I have been in musical situations when I could do one and
not the other, and they didn't seem to relate - in fact, in
one case, ease in memorization became less as my skill in
sightreading increased.

And I was simulateously poor in one sort of sightreading,
and excellent at another.

I'll explain: I learned my first instrument, piano, at age
9. And progressed really fast, as children of that age tend
to do who have some ability. But my memory was really
good. So I memorized the simple pieces I was playing at
the time right away, and played looking at my hands. And my
teacher at the time let me do this. So when I moved and
studied with a new teacher, my sightreading was horrendous.
Now I had the skill to decode the music at slow tempo, so I
could read some, but I had no facility. So to this day, my
piano sightreading, while it has improved, has never felt
fluent.

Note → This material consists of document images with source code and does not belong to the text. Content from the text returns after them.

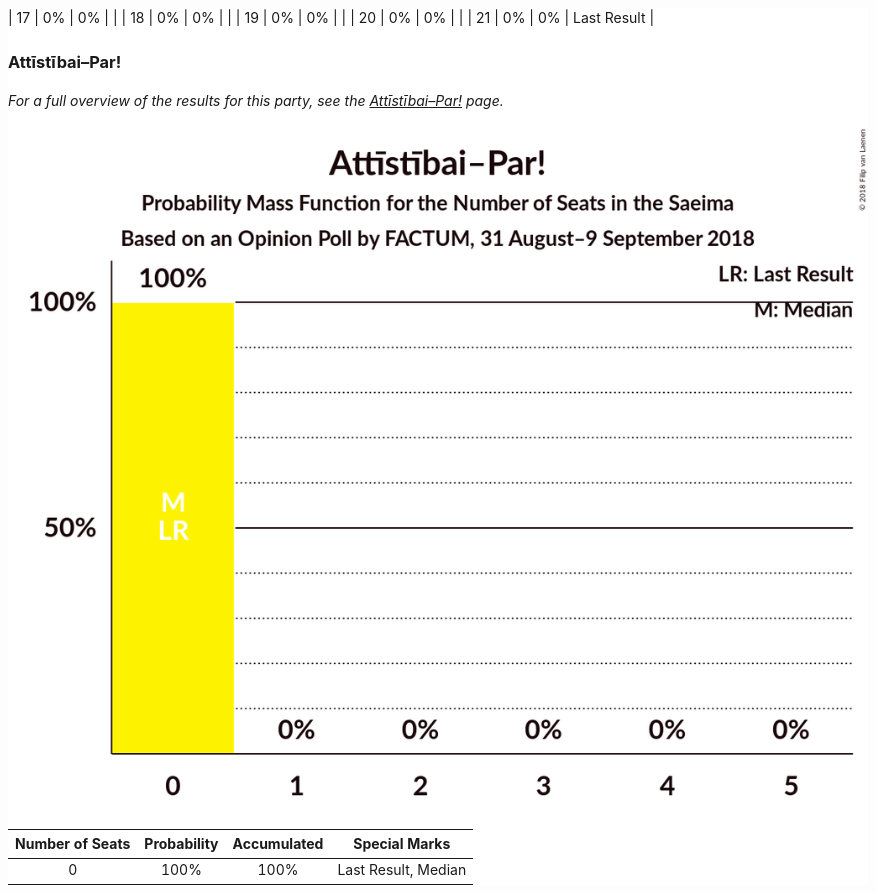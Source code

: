 | 17 | 0% | 0% |  |
| 18 | 0% | 0% |  |
| 19 | 0% | 0% |  |
| 20 | 0% | 0% |  |
| 21 | 0% | 0% | Last Result |

### Attīstībai–Par!

*For a full overview of the results for this party, see the [Attīstībai–Par!](party-attīstībai–par.html) page.*

![Graph with seats probability mass function not yet produced](2018-09-09-FACTUM-seats-pmf-attīstībai–par.png "Seats Probability Mass Function")

| Number of Seats | Probability | Accumulated | Special Marks |
|:---------------:|:-----------:|:-----------:|:-------------:|
| 0 | 100% | 100% | Last Result, Median |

And funny thing, as I improved my piano
sightreading, my ease in memorizing piano music diminished
markedly. What used to be easy and natural because work. I
think it's related.

When I learned my next instrument, the viola, my only
interest was playing in the orchestra or ensembles. I had
little interest in playing solo works. I played an hour a
day at school orchestra rehearsal. And a two-hour evening
or two a week in community orchestra rehearsal. And found I
could play my parts as well as I needed to with minimal
additional practice. So I sight-read - day-in, day-out.
Year after year. More and more difficult music. And after
10, 15, 20 years, I played pretty well and sight read
incredibly well. Playing in the orchestra all those years
gave me the great rhythmic sightreading skills. But I can't
play music on the viola without the paper in front of me. I
can't hear a melody and reproduce it on the instrument,
without consciously thinking about intervals.

As a singer, I started with choral music. Sight-read good
to start with (with my college theory training under my
belt, and rhythmic skills and interval recognition from
orchestra viola-playing also transferred over) and I only
got better. Now I'm an excellent choral sightreaders.
Melodies in solo music memorize themselves though memorizing
the words gets harder and harder the older I get), but in
choral music - I have to have the book in front of me
(though I do know the Hallelujah Chorus by now, after about
1000 repetitions!).

The original writer might want to check out that great book
"Soprano on Her Ear", which deals with many musical and
learning issued, with some great insights on sight-reading
and memorization and lots of other good stuff.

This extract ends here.